(Source information begins)
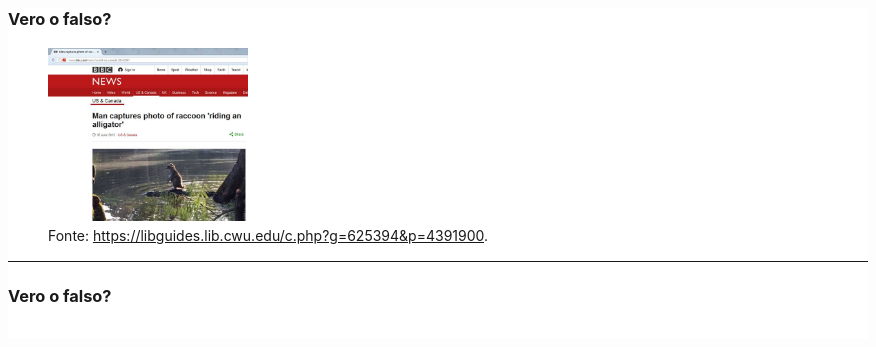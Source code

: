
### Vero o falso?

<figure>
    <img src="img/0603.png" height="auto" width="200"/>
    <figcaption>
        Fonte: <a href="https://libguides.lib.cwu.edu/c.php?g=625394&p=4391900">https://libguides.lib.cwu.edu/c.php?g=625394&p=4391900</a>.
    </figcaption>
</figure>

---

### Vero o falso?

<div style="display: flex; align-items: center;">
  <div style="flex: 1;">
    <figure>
(Source information ends)
(Source information begins)
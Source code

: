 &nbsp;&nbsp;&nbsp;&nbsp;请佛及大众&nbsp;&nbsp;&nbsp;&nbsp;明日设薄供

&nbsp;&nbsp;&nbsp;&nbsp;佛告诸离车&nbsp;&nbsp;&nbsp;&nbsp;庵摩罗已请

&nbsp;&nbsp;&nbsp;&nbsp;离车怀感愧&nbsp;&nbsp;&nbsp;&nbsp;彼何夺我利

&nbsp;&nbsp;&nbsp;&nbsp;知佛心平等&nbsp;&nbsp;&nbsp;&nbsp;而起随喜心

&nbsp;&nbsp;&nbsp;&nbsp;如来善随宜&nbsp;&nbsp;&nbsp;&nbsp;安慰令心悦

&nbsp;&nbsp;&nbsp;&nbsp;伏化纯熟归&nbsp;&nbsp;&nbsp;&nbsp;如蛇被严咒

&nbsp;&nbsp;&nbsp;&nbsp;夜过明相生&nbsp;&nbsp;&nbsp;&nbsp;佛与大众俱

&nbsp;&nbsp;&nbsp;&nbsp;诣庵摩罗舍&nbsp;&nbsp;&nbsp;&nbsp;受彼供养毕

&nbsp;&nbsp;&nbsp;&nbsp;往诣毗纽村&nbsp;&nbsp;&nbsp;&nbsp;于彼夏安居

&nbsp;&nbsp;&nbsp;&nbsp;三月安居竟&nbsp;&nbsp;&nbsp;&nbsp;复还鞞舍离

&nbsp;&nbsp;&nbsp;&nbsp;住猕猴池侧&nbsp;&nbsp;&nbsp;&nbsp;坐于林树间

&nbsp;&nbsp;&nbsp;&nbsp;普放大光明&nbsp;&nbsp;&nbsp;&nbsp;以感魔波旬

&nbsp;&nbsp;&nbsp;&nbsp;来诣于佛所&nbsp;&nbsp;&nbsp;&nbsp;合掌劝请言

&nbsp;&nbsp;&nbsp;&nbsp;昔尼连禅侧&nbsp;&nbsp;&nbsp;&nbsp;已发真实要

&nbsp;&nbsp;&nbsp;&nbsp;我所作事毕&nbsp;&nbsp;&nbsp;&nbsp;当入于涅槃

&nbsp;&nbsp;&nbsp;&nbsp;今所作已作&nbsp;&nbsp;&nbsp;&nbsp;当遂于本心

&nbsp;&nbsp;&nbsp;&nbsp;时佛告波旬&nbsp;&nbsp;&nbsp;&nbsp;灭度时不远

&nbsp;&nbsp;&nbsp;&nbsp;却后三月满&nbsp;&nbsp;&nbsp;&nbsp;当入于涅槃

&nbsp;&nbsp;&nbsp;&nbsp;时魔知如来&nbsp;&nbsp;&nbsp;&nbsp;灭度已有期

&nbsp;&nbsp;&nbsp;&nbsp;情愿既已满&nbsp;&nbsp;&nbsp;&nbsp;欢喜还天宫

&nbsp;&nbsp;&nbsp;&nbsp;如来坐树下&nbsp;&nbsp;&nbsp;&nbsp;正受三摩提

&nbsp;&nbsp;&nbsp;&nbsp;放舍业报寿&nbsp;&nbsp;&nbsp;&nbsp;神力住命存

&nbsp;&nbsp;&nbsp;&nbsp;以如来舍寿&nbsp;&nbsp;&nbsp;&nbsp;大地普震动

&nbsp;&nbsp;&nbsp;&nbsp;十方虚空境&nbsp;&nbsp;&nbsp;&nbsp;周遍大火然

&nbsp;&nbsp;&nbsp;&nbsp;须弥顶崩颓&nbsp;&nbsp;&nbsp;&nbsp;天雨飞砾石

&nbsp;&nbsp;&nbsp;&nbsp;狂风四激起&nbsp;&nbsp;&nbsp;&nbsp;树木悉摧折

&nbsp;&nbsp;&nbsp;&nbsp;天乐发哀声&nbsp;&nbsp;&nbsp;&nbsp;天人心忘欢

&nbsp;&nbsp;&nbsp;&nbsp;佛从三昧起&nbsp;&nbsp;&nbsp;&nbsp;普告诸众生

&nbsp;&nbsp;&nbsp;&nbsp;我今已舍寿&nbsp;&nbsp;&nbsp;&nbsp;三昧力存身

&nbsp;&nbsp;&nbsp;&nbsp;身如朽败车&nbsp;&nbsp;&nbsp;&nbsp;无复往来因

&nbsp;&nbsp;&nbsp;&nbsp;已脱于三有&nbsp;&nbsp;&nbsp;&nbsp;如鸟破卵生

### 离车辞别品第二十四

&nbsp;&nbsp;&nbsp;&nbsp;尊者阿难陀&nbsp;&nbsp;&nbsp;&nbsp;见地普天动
(Source information ends)
(Source information begins)
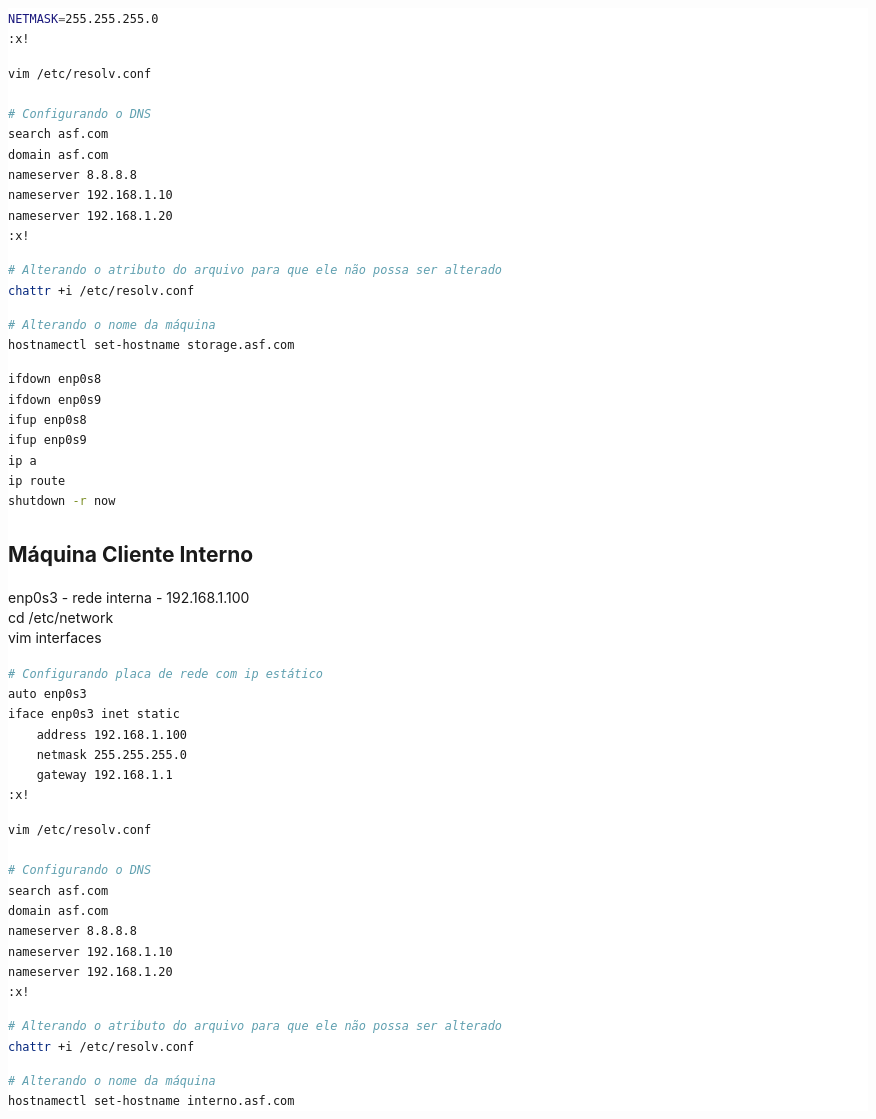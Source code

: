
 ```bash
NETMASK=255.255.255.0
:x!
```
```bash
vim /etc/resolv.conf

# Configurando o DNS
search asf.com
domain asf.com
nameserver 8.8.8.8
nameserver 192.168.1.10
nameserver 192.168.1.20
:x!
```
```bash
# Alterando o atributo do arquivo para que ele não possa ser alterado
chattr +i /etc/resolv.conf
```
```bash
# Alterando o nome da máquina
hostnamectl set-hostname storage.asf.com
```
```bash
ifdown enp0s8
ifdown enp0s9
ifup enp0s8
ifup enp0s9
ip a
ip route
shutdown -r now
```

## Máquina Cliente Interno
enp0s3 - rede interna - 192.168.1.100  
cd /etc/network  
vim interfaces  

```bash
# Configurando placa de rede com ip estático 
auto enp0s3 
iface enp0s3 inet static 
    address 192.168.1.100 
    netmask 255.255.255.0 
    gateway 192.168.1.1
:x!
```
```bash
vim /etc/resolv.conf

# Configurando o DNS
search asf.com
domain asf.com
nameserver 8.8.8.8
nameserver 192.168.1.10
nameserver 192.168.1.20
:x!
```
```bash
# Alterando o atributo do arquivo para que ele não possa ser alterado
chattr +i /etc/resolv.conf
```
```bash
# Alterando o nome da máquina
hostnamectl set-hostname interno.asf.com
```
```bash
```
(Source information ends)
| Work to be completed |
Copy out, from the data above, each line where the string "hostnamectl" is present.

| Output of the task |
hostnamectl set-hostname storage.asf.com
hostnamectl set-hostname interno.asf.com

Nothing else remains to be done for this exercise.